Let
- $d\in\mathbb N$
- $\Omega\subseteq\mathbb R^d$ be open
- $\langle\;\cdot\;,\;\cdot\;\rangle$ denote the inner product on $L^2(\Omega,\mathbb R^d)$
- $\mathcal D:=C_c^\infty(\Omega,\mathbb R^d)$, $$H:=\overline{\mathcal D}^{\langle\;\cdot\;,\;\cdot\;\rangle_H}\color{blue}{\stackrel{\text{def}}=H_0^1(\Omega,\mathbb R^d)}$$ with $$\langle\phi,\psi\rangle_H:=\langle\phi,\psi\rangle+\underbrace{\sum_{i=1}^d\langle\nabla\phi_i,\nabla\psi_i\rangle}_{=:\;(\phi,\:\psi)}\;\;\;\text{for }\phi,\psi\in\mathcal D$$ and $$\mathfrak D:=\left\{\phi\in\mathcal D:\nabla\cdot\phi=0\right\}$$
By a well-known theorem, $$\left.F\right|_{\mathfrak D}=0\;\Leftrightarrow\;\exists p\in C_c^\infty(\Omega)':F=\nabla p\tag 1$$ for all $F\in\mathcal D'$. Now, the author of a seminar paper that I'm reading states (in the proof of Theorem 9) that $(1)$ implies that $$\left\{F\in H':\left.F\right|_{\mathfrak D}=0\right\}=\left\{F\in H'\mid\exists p\in C_c^\infty(\Omega):F=\nabla p\right\}\;.\tag 2$$
Why?
It's clear to me that $$\langle v\rangle_H:=\left.\langle\;\cdot\;,v\rangle_H\right|_{\mathcal D}\in\mathcal D'\;\;\;\text{for all }v\in H\tag 2$$ and the associated map $H\to\mathcal D'$ is injective.

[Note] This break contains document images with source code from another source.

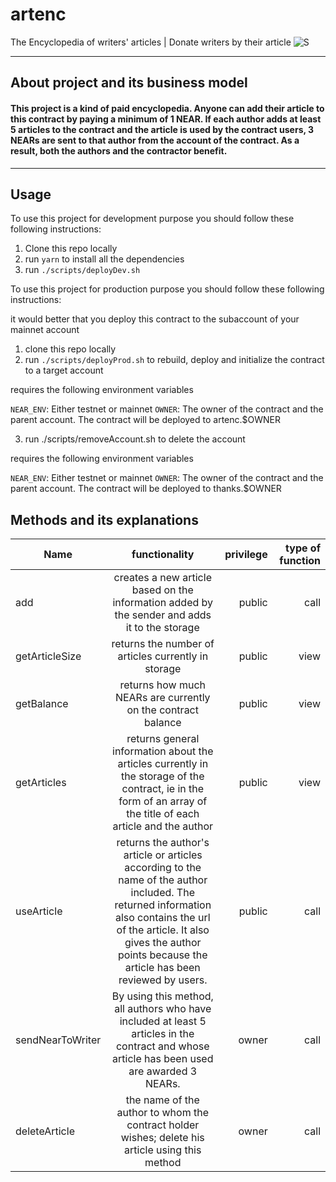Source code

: # artenc
The Encyclopedia of writers' articles | Donate writers by their article
![S](https://drive.google.com/file/d/1U2Mir9BSfYoEoODu0tvhxmTY4g_mzBPy/view?usp=sharing)

___
## About project and its business model
#### This project is a kind of paid encyclopedia. Anyone can add their article to this contract by paying a minimum of 1 NEAR. If each author adds at least 5 articles to the contract and the article is used by the contract users, 3 NEARs are sent to that author from the account of the contract. As a result, both the authors and the contractor benefit.

___

## Usage

To use this project for development purpose you should follow these following instructions:

1. Clone this repo locally
2. run `yarn` to install all the dependencies
3. run `./scripts/deployDev.sh`

To use this project for production purpose you should follow these following instructions:

it would better that you deploy this contract to the subaccount of your mainnet account

1. clone this repo locally
2. run `./scripts/deployProd.sh` to rebuild, deploy and initialize the contract to a target account

requires the following environment variables

`NEAR_ENV`: Either testnet or mainnet
`OWNER`: The owner of the contract and the parent account. The contract will be deployed to artenc.$OWNER

3. run ./scripts/removeAccount.sh to delete the account

requires the following environment variables

`NEAR_ENV`: Either testnet or mainnet
`OWNER`: The owner of the contract and the parent account. The contract will be deployed to thanks.$OWNER


## Methods and its explanations

| Name   |      functionality      |  privilege | type of function|
|----------|:-------------:|------:|------:|
| add | creates a new article based on the information added by the sender and adds it to the storage  | public | call|
| getArticleSize |    returns the number of articles currently in storage   |   public | view|
| getBalance | returns how much NEARs are currently on the contract balance |    public | view|
| getArticles | returns general information about the articles currently in the storage of the contract, ie in the form of an array of the title of each article and the author |    public | view|
| useArticle | returns the author's article or articles according to the name of the author included. The returned information also contains the url of the article. It also gives the author points because the article has been reviewed by users. |    public | call |
| sendNearToWriter | By using this method, all authors who have included at least 5 articles in the contract and whose article has been used are awarded 3 NEARs. |    owner | call |
| deleteArticle | the name of the author to whom the contract holder wishes; delete his article using this method |   owner | call |



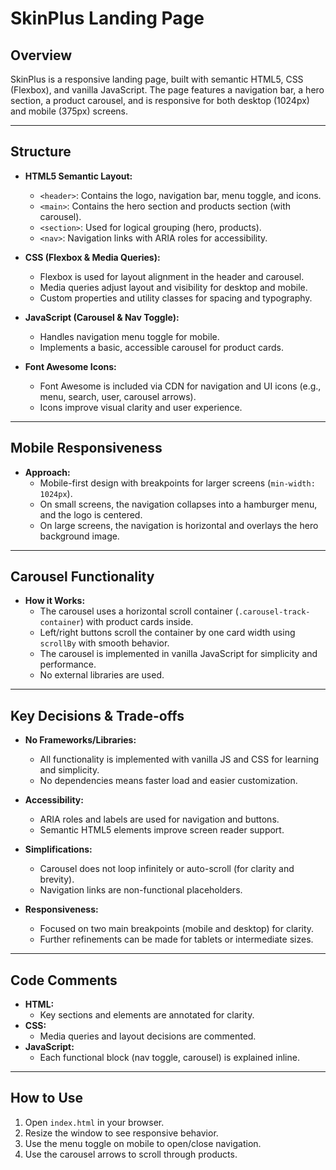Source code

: # SkinPlus Landing Page

## Overview

SkinPlus is a responsive landing page, built with semantic HTML5, CSS (Flexbox), and vanilla JavaScript. The page features a navigation bar, a hero section, a product carousel, and is responsive for both desktop (1024px) and mobile (375px) screens.

---

## Structure

- **HTML5 Semantic Layout:**  
  - `<header>`: Contains the logo, navigation bar, menu toggle, and icons.
  - `<main>`: Contains the hero section and products section (with carousel).
  - `<section>`: Used for logical grouping (hero, products).
  - `<nav>`: Navigation links with ARIA roles for accessibility.

- **CSS (Flexbox & Media Queries):**  
  - Flexbox is used for layout alignment in the header and carousel.
  - Media queries adjust layout and visibility for desktop and mobile.
  - Custom properties and utility classes for spacing and typography.

- **JavaScript (Carousel & Nav Toggle):**  
  - Handles navigation menu toggle for mobile.
  - Implements a basic, accessible carousel for product cards.

- **Font Awesome Icons:**  
  - Font Awesome is included via CDN for navigation and UI icons (e.g., menu, search, user, carousel arrows).
  - Icons improve visual clarity and user experience.

---

## Mobile Responsiveness

- **Approach:**  
  - Mobile-first design with breakpoints for larger screens (`min-width: 1024px`).
  - On small screens, the navigation collapses into a hamburger menu, and the logo is centered.
  - On large screens, the navigation is horizontal and overlays the hero background image.

---

## Carousel Functionality

- **How it Works:**  
  - The carousel uses a horizontal scroll container (`.carousel-track-container`) with product cards inside.
  - Left/right buttons scroll the container by one card width using `scrollBy` with smooth behavior.
  - The carousel is implemented in vanilla JavaScript for simplicity and performance.
  - No external libraries are used.

---

## Key Decisions & Trade-offs

- **No Frameworks/Libraries:**  
  - All functionality is implemented with vanilla JS and CSS for learning and simplicity.
  - No dependencies means faster load and easier customization.

- **Accessibility:**  
  - ARIA roles and labels are used for navigation and buttons.
  - Semantic HTML5 elements improve screen reader support.

- **Simplifications:**  
  - Carousel does not loop infinitely or auto-scroll (for clarity and brevity).
  - Navigation links are non-functional placeholders.

- **Responsiveness:**  
  - Focused on two main breakpoints (mobile and desktop) for clarity.
  - Further refinements can be made for tablets or intermediate sizes.

---

## Code Comments

- **HTML:**  
  - Key sections and elements are annotated for clarity.
- **CSS:**  
  - Media queries and layout decisions are commented.
- **JavaScript:**  
  - Each functional block (nav toggle, carousel) is explained inline.

---

## How to Use

1. Open `index.html` in your browser.
2. Resize the window to see responsive behavior.
3. Use the menu toggle on mobile to open/close navigation.
4. Use the carousel arrows to scroll through products.
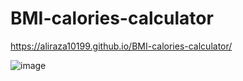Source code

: # BMI-calories-calculator

https://aliraza10199.github.io/BMI-calories-calculator/


![image](https://github.com/user-attachments/assets/a7fa380d-865c-4af6-af3e-3eff57b77a51)

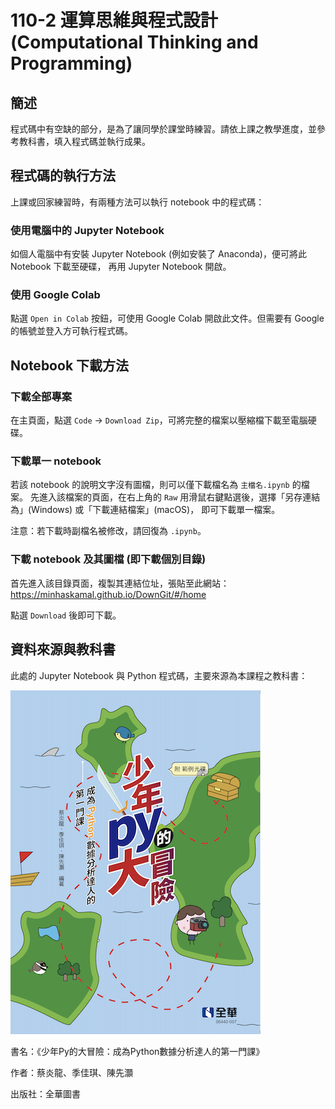 # 110-2 運算思維與程式設計 (Computational Thinking and Programming)
## 簡述
程式碼中有空缺的部分，是為了讓同學於課堂時練習。請依上課之教學進度，並參考教科書，填入程式碼並執行成果。

## 程式碼的執行方法
上課或回家練習時，有兩種方法可以執行 notebook 中的程式碼：

### 使用電腦中的 Jupyter Notebook
如個人電腦中有安裝 Jupyter Notebook (例如安裝了 Anaconda)，便可將此 Notebook 下載至硬碟，
再用 Jupyter Notebook 開啟。

### 使用 Google Colab
點選 `Open in Colab` 按鈕，可使用 Google Colab 開啟此文件。但需要有 Google 的帳號並登入方可執行程式碼。

## Notebook 下載方法

### 下載全部專案
在主頁面，點選 `Code` -> `Download Zip`，可將完整的檔案以壓縮檔下載至電腦硬碟。

### 下載單一 notebook
若該 notebook 的說明文字沒有圖檔，則可以僅下載檔名為 `主檔名.ipynb` 的檔案。
先進入該檔案的頁面，在右上角的 `Raw` 用滑鼠右鍵點選後，選擇「另存連結為」(Windows) 或「下載連結檔案」(macOS)，
即可下載單一檔案。

注意：若下載時副檔名被修改，請回復為 `.ipynb`。

### 下載 notebook 及其圖檔 (即下載個別目錄)
首先進入該目錄頁面，複製其連結位址，張貼至此網站：
https://minhaskamal.github.io/DownGit/#/home

點選 `Download` 後即可下載。


## 資料來源與教科書
此處的 Jupyter Notebook 與 Python 程式碼，主要來源為本課程之教科書：

![書的標題](images/book_cover.png)


書名：《少年Py的大冒險：成為Python數據分析達人的第一門課》

作者：蔡炎龍、季佳琪、陳先灝

出版社：全華圖書


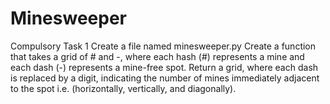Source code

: # Minesweeper

Compulsory Task 1 Create a file named minesweeper.py
Create a function that takes a grid of # and -, where each hash (#) represents a mine and each dash (-) represents a mine-free spot.
Return a grid, where each dash is replaced by a digit, indicating the number of mines immediately adjacent to the spot i.e. (horizontally, vertically, and diagonally).
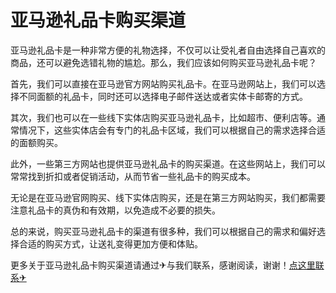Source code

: # 亚马逊礼品卡购买渠道

亚马逊礼品卡是一种非常方便的礼物选择，不仅可以让受礼者自由选择自己喜欢的商品，还可以避免选错礼物的尴尬。那么，我们应该如何购买亚马逊礼品卡呢？

首先，我们可以直接在亚马逊官方网站购买礼品卡。在亚马逊网站上，我们可以选择不同面额的礼品卡，同时还可以选择电子邮件送达或者实体卡邮寄的方式。

其次，我们也可以在一些线下实体店购买亚马逊礼品卡，比如超市、便利店等。通常情况下，这些实体店会有专门的礼品卡区域，我们可以根据自己的需求选择合适的面额购买。

此外，一些第三方网站也提供亚马逊礼品卡的购买渠道。在这些网站上，我们可以常常找到折扣或者促销活动，从而节省一些礼品卡的购买成本。

无论是在亚马逊官网购买、线下实体店购买，还是在第三方网站购买，我们都需要注意礼品卡的真伪和有效期，以免造成不必要的损失。

总的来说，购买亚马逊礼品卡的渠道有很多种，我们可以根据自己的需求和偏好选择合适的购买方式，让送礼变得更加方便和体贴。

更多关于亚马逊礼品卡购买渠道请通过✈与我们联系，感谢阅读，谢谢！[点这里联系✈](https://ws.k02.cc)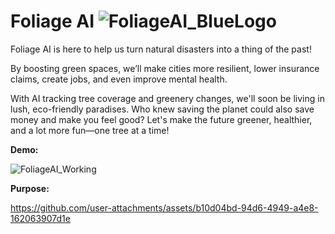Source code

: # Foliage AI ![FoliageAI_BlueLogo](https://github.com/user-attachments/assets/bd7094ec-7a09-4341-909a-9dc89a8aab95)


Foliage AI is here to help us turn natural disasters into a thing of the past! 

By boosting green spaces, we’ll make cities more resilient, lower insurance claims, create jobs, and even improve mental health. 

With AI tracking tree coverage and greenery changes, we'll soon be living in lush, eco-friendly paradises. Who knew saving the planet could also save money and make you feel good? Let's make the future greener, healthier, and a lot more fun—one tree at a time!




**Demo:**

![FoliageAI_Working](https://github.com/user-attachments/assets/2e3d6aae-2255-493d-8a7a-24dfa0146fc1)

**Purpose:**

https://github.com/user-attachments/assets/b10d04bd-94d6-4949-a4e8-162063907d1e
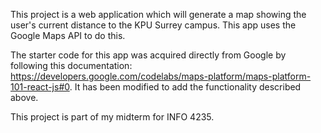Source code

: This project is a web application which will generate a map showing the user's current distance to the KPU Surrey campus. This app uses the Google Maps API to do this.

The starter code for this app was acquired directly from Google by following this documentation: https://developers.google.com/codelabs/maps-platform/maps-platform-101-react-js#0. It has been modified to add the functionality described above.

This project is part of my midterm for INFO 4235.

Moreover, since $H\cong H'$, $$f:=\left.F\right|_{\mathcal D}\in\mathcal D'\;\;\;\text{for all }F\in H'\tag 3$$ and, again, the associated map $H'\to\mathcal D'$ is injective. However, the only thing I'm able to deduce from $(1)$ is that $$\left.F\right|_{\mathfrak D}=0\;\Leftrightarrow\;\exists p\in C_c^\infty(\Omega)':\left.F\right|_{\mathfrak D}=\nabla p\tag 4$$ for all $F\in H'$.
So, how do we obtain $(2)$? Or is this impossible and we need to interpret $(2)$ in some special sense?